Throughout his trips to the DP camps, Harrison took notes in a diary—notes filled with facts and figures, the names of people he saw, and carefully perceived details. For instance, when Harrison and his small delegation arrived in Bergen-Belsen on July 23, he saw Jews still dying of starvation, as available food was scarce. Most lived on a limited-calorie mix of watery soup, bread, and coffee. In his handwritten diary, Harrison described the bread as “black, wet and unappetizing” and noted of the food, “Need variety. Chocolate. Fruit.”

Allied officials in charge said that since the camp had been liberated, thirty thousand Jews had died, most from starvation. One Army chaplain, an American rabbi, reported to Harrison that he personally had attended twenty-three thousand burials in the camp.

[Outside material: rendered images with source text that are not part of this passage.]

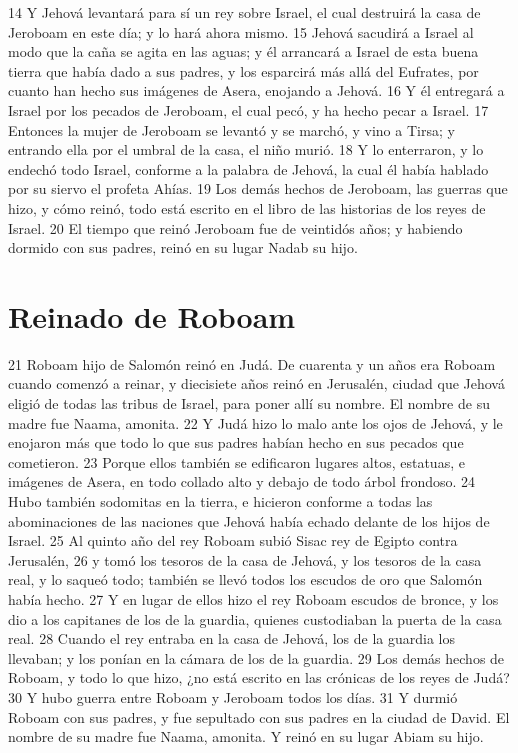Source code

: 14 Y Jehová levantará para sí un rey sobre Israel, el cual destruirá la casa de Jeroboam en este día; y lo hará ahora mismo.
15 Jehová sacudirá a Israel al modo que la caña se agita en las aguas; y él arrancará a Israel de esta buena tierra que había dado a sus padres, y los esparcirá más allá del Eufrates, por cuanto han hecho sus imágenes de Asera, enojando a Jehová.
16 Y él entregará a Israel por los pecados de Jeroboam, el cual pecó, y ha hecho pecar a Israel.
17 Entonces la mujer de Jeroboam se levantó y se marchó, y vino a Tirsa; y entrando ella por el umbral de la casa, el niño murió.
18 Y lo enterraron, y lo endechó todo Israel, conforme a la palabra de Jehová, la cual él había hablado por su siervo el profeta Ahías.
19 Los demás hechos de Jeroboam, las guerras que hizo, y cómo reinó, todo está escrito en el libro de las historias de los reyes de Israel.
20 El tiempo que reinó Jeroboam fue de veintidós años; y habiendo dormido con sus padres, reinó en su lugar Nadab su hijo.

\section*{Reinado de Roboam}

21 Roboam hijo de Salomón reinó en Judá. De cuarenta y un años era Roboam cuando comenzó a reinar, y diecisiete años reinó en Jerusalén, ciudad que Jehová eligió de todas las tribus de Israel, para poner allí su nombre. El nombre de su madre fue Naama, amonita.
22 Y Judá hizo lo malo ante los ojos de Jehová, y le enojaron más que todo lo que sus padres habían hecho en sus pecados que cometieron.
23 Porque ellos también se edificaron lugares altos, estatuas, e imágenes de Asera, en todo collado alto y debajo de todo árbol frondoso. 
24 Hubo también sodomitas en la tierra, e hicieron conforme a todas las abominaciones de las naciones que Jehová había echado delante de los hijos de Israel.
25 Al quinto año del rey Roboam subió Sisac rey de Egipto contra Jerusalén, 
26 y tomó los tesoros de la casa de Jehová, y los tesoros de la casa real, y lo saqueó todo; también se llevó todos los escudos de oro que Salomón había hecho. 
27 Y en lugar de ellos hizo el rey Roboam escudos de bronce, y los dio a los capitanes de los de la guardia, quienes custodiaban la puerta de la casa real.
28 Cuando el rey entraba en la casa de Jehová, los de la guardia los llevaban; y los ponían en la cámara de los de la guardia.
29 Los demás hechos de Roboam, y todo lo que hizo, ¿no está escrito en las crónicas de los reyes de Judá?
30 Y hubo guerra entre Roboam y Jeroboam todos los días.
31 Y durmió Roboam con sus padres, y fue sepultado con sus padres en la ciudad de David. El nombre de su madre fue Naama, amonita. Y reinó en su lugar Abiam su hijo.

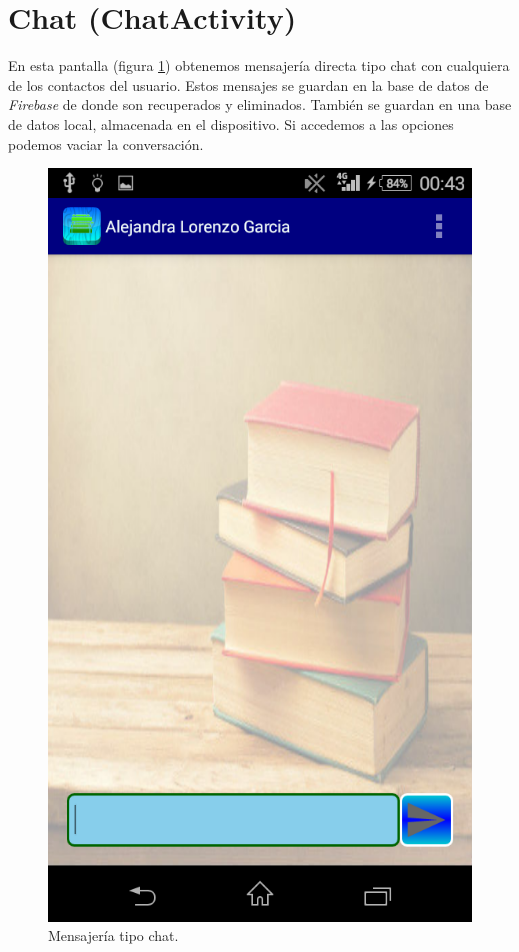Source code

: 	\section{Chat (ChatActivity)} \label{sec:chat}
	
		En esta pantalla (figura \ref{fig:chat}) obtenemos mensajería directa tipo chat con cualquiera de los contactos del usuario. Estos mensajes se guardan en la base de datos de {\it Firebase} de donde son recuperados y eliminados. También se guardan en una base de datos local, almacenada en el dispositivo. Si accedemos a las opciones podemos vaciar la conversación.
	
		\begin{figure}[h !]
			\centering
			\includegraphics[scale=0.2]{Imagenes/App/chat}
			\caption{Mensajería tipo chat.}
			\label{fig:chat}
		\end{figure}
	
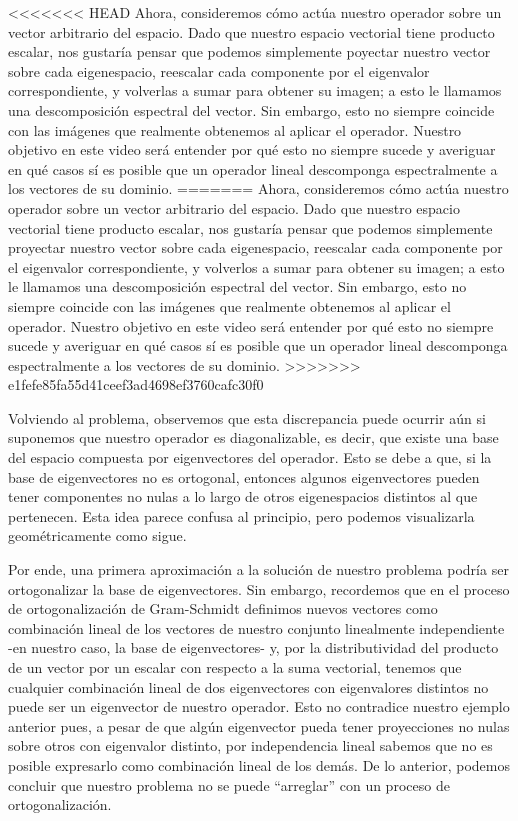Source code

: \documentclass[12pt,dvipsnames]{article}
\numberwithin{equation}{section}
\begin{document}
<<<<<<< HEAD
Ahora, consideremos cómo actúa nuestro operador sobre un vector arbitrario del espacio. Dado que nuestro espacio vectorial tiene producto escalar, nos gustaría pensar que podemos simplemente poyectar nuestro vector sobre cada eigenespacio, reescalar cada componente por el eigenvalor correspondiente, y volverlas a sumar para obtener su imagen; a esto le llamamos una descomposición espectral del vector. Sin embargo, esto no siempre coincide con las imágenes que realmente obtenemos al aplicar el operador. Nuestro objetivo en este video será entender por qué esto no siempre sucede y averiguar en qué casos sí es posible que un operador lineal descomponga espectralmente a los vectores de su dominio.
=======
Ahora, consideremos cómo actúa nuestro operador sobre un vector arbitrario del espacio. Dado que nuestro espacio vectorial tiene producto escalar, nos gustaría pensar que podemos simplemente proyectar nuestro vector sobre cada eigenespacio, reescalar cada componente por el eigenvalor correspondiente, y volverlos a sumar para obtener su imagen; a esto le llamamos una descomposición espectral del vector. Sin embargo, esto no siempre coincide con las imágenes que realmente obtenemos al aplicar el operador. Nuestro objetivo en este video será entender por qué esto no siempre sucede y averiguar en qué casos sí es posible que un operador lineal descomponga espectralmente a los vectores de su dominio.
>>>>>>> e1fefe85fa55d41ceef3ad4698ef3760cafc30f0

Volviendo al problema, observemos que esta discrepancia puede ocurrir aún si suponemos que nuestro operador es diagonalizable, es decir, que existe una base del espacio compuesta por eigenvectores del operador. Esto se debe a que, si la base de eigenvectores no es ortogonal, entonces algunos eigenvectores pueden tener componentes no nulas a lo largo de otros eigenespacios distintos al que pertenecen. Esta idea parece confusa al principio, pero podemos visualizarla geométricamente como sigue.

Por ende, una primera aproximación a la solución de nuestro problema podría ser ortogonalizar la base de eigenvectores. Sin embargo, recordemos que en el proceso de ortogonalización de Gram-Schmidt definimos nuevos vectores como combinación lineal de los vectores de nuestro conjunto linealmente independiente -en nuestro caso, la base de eigenvectores- y, por la distributividad del producto de un vector por un escalar con respecto a la suma vectorial, tenemos que cualquier combinación lineal de dos eigenvectores con eigenvalores distintos no puede ser un eigenvector de nuestro operador. Esto no contradice nuestro ejemplo anterior pues, a pesar de que algún eigenvector pueda tener proyecciones no nulas sobre otros con eigenvalor distinto, por independencia lineal sabemos que no es posible expresarlo como combinación lineal de los demás. De lo anterior, podemos concluir que nuestro problema no se puede ``arreglar'' con un proceso de ortogonalización.
\end{document}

Harrison toured the facility with Josef Rosensaft, the elected leader of the Central Committee of Liberated Jews in Bergen-Belsen. Harrison noted that Rosensaft, the son of a scrap-metal dealer in Poland, was only thirty-three years old but looked much older as he weighed only seventy-eight pounds. Rosensaft and his wife, Hadassah, a physician, took Harrison to the Allied hospital, which had not been stocked with supplies and had nothing to treat the victims of malnutrition, typhus,
and tuberculosis. The US military officers had allowed the hospital to continue to be staffed by German physicians—the same doctors who were there before liberation. “This is very objectionable to Jewish refugees,” Rosensaft told Harrison.

Clothing was limited. Many of the refugees had no shoes and wore their old prison clothes or were issued old German SS uniforms. “It is questionable which clothing they hate the more,” Harrison wrote. In a dormitory, he found people still stacked in cots and living in crowded conditions. “One loft, about 80 by 20, 85 people,” he noted. Everywhere he noted small details of inhumanity: “Jews living in horse stalls, sick and well together.”

He asked Rosensaft what the refugees most wanted. As Rosensaft and his wife talked, Harrison entered the answers in the diary:

1. Peace and quiet—live out remaining years.

2. Can’t go back: anti-S [Semitism] parents killed, land soaked with Jewish blood.

3. People outside Europe too quiet about what has happened—nobody seems concerned.

Solution:
Make effort to have doors of P [Palestine] and other countries open so we can find homes and be with relatives. Don’t leave us in this bloody region.

Most offensive was the Allied policy of lumping the Jews by nationality—in other words, as Germans—which failed to take into consideration that they were the primary targets of Hitler’s genocide. They were still treated as prisoners, not as free people. As Harrison noted in his diary, “Authorities won’t recognize that Jews are in camp because they are Jews—seem to think they must have committed some offense.”